Medical disclaimer: This article covers addiction treatment options during pregnancy and is informational only — not medical, legal, or social work advice. Pregnancy complicates every treatment decision, and stopping some substances abruptly (alcohol, benzodiazepines, opioids) can harm you and the fetus. Always consult an OB-GYN and an addiction medicine specialist before making treatment decisions. If you're in crisis, call 988 (Suicide & Crisis Lifeline) or SAMHSA's National Helpline 1-800-662-HELP.
Quick answer
Yes, you can enter rehab while pregnant — and medical organizations strongly recommend it. The American College of Obstetricians and Gynecologists (ACOG) and SAMHSA both endorse medication-assisted treatment with buprenorphine or methadone as safer than continued opioid use for both mother and fetus¹. All 50 states offer Medicaid coverage for pregnant women (regardless of prior eligibility)², and federal law (CAPTA) requires a "Plan of Safe Care" rather than automatic child removal. However, state laws vary dramatically — 25 states consider substance use during pregnancy a form of child abuse under civil statutes³, while others specifically protect treatment-seeking. This guide covers what to expect medically, legally, and financially.
Key takeaways
- ✓ MAT (buprenorphine or methadone) is the clinical standard for pregnant women with opioid use disorder — safer than detox or continued use⁴.
- ✓ Medicaid covers pregnant women in all 50 states regardless of prior eligibility — up to 60 days postpartum, extended to 12 months in 45+ states as of 2026².
- ⚠ 25 states treat prenatal substance use as civil child abuse; 3 states (Alabama, South Carolina, Tennessee historically) have criminalized it³.
- ✓ Federal CAPTA requires a "Plan of Safe Care" — not automatic CPS removal — when a baby is born affected by substances⁵.
- ⚠ Sudden detox in the third trimester can cause preterm labor or fetal death — supervised MAT is safer.

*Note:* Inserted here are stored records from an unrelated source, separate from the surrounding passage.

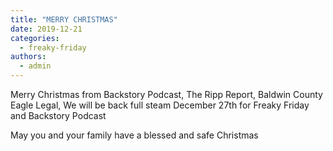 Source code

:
 ```yaml
---
title: "MERRY CHRISTMAS"
date: 2019-12-21
categories: 
  - freaky-friday
authors: 
  - admin
---
```


Merry Christmas from Backstory Podcast, The Ripp Report, Baldwin County Eagle Legal, We will be back full steam December 27th for Freaky Friday and Backstory Podcast

May you and your family have a blessed and safe Christmas
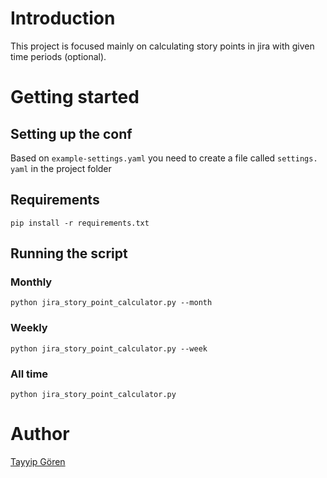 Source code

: # Introduction
This project is focused mainly on calculating story points in jira with 
given time periods (optional).
# Getting started
## Setting up the conf
Based on `example-settings.yaml` you need to create a file called `settings.
yaml` in the project folder
## Requirements
```shell
pip install -r requirements.txt
```
## Running the script
### Monthly
```shell
python jira_story_point_calculator.py --month
```
### Weekly
```shell
python jira_story_point_calculator.py --week
```
### All time
```shell
python jira_story_point_calculator.py
```
# Author
[Tayyip Gören](https://github.com/7tg)
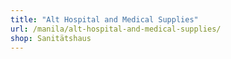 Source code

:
 ```yaml
---
title: "Alt Hospital and Medical Supplies"
url: /manila/alt-hospital-and-medical-supplies/
shop: Sanitätshaus
---
```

Roughly 8.5% of pregnant women aged 15–44 report past-month alcohol use, and 5.4% report illicit substance use — but only a fraction receive treatment⁶. The reason is rarely unwillingness; it's fear. Fear of criminal charges. Fear of child protective services. Fear that withdrawal will hurt the baby. Fear of the cost. Each of those fears has a real answer — and in most cases, the answer is that treatment is safer, cheaper, and more legally protected than pregnant women are led to believe. This guide walks through the medical, legal, and financial realities of entering addiction treatment during pregnancy.
What's in this guide
- Federal and state legal protections
- Which states criminalize vs protect
- Is MAT safe during pregnancy?
- Does Medicaid cover rehab for pregnant women?
- Will you lose custody? (CPS and CAPTA)
- NAS/NOWS and newborn care
- Can you breastfeed on MAT?
- Step-by-step: entering rehab safely
- What if you're already in the third trimester?
- Specialized programs: where to find them
What federal and state legal protections apply when you're pregnant and need rehab?
Several federal laws protect you — but state law is where most of the complication lives. The core federal protections: CAPTA (Child Abuse Prevention and Treatment Act) requires states to identify substance-affected newborns and develop a Plan of Safe Care, but does not mandate removal⁵. The Fair Housing Act and ADA protect people in recovery from discrimination⁷. The Mental Health Parity Act requires insurance coverage of addiction treatment at parity with physical healthcare. FMLA may provide job-protected leave — see our FMLA and rehab guide.
What CAPTA actually requires
When a newborn is identified as substance-affected (including from prescribed MAT), healthcare providers must notify CPS and a Plan of Safe Care must be created. This is a service plan — not automatic removal. The plan may involve home visits, parenting support, continued treatment, and pediatric follow-up. Engagement in treatment is protective and typically favors keeping the family together.
What 42 CFR Part 2 means for pregnant women
Federal substance use confidentiality law (42 CFR Part 2) protects your treatment records from disclosure without written consent⁸ — stricter than HIPAA. Your OB-GYN cannot share records with law enforcement, employer, or extended family without consent. Different rules apply for mandatory CPS reporting at delivery.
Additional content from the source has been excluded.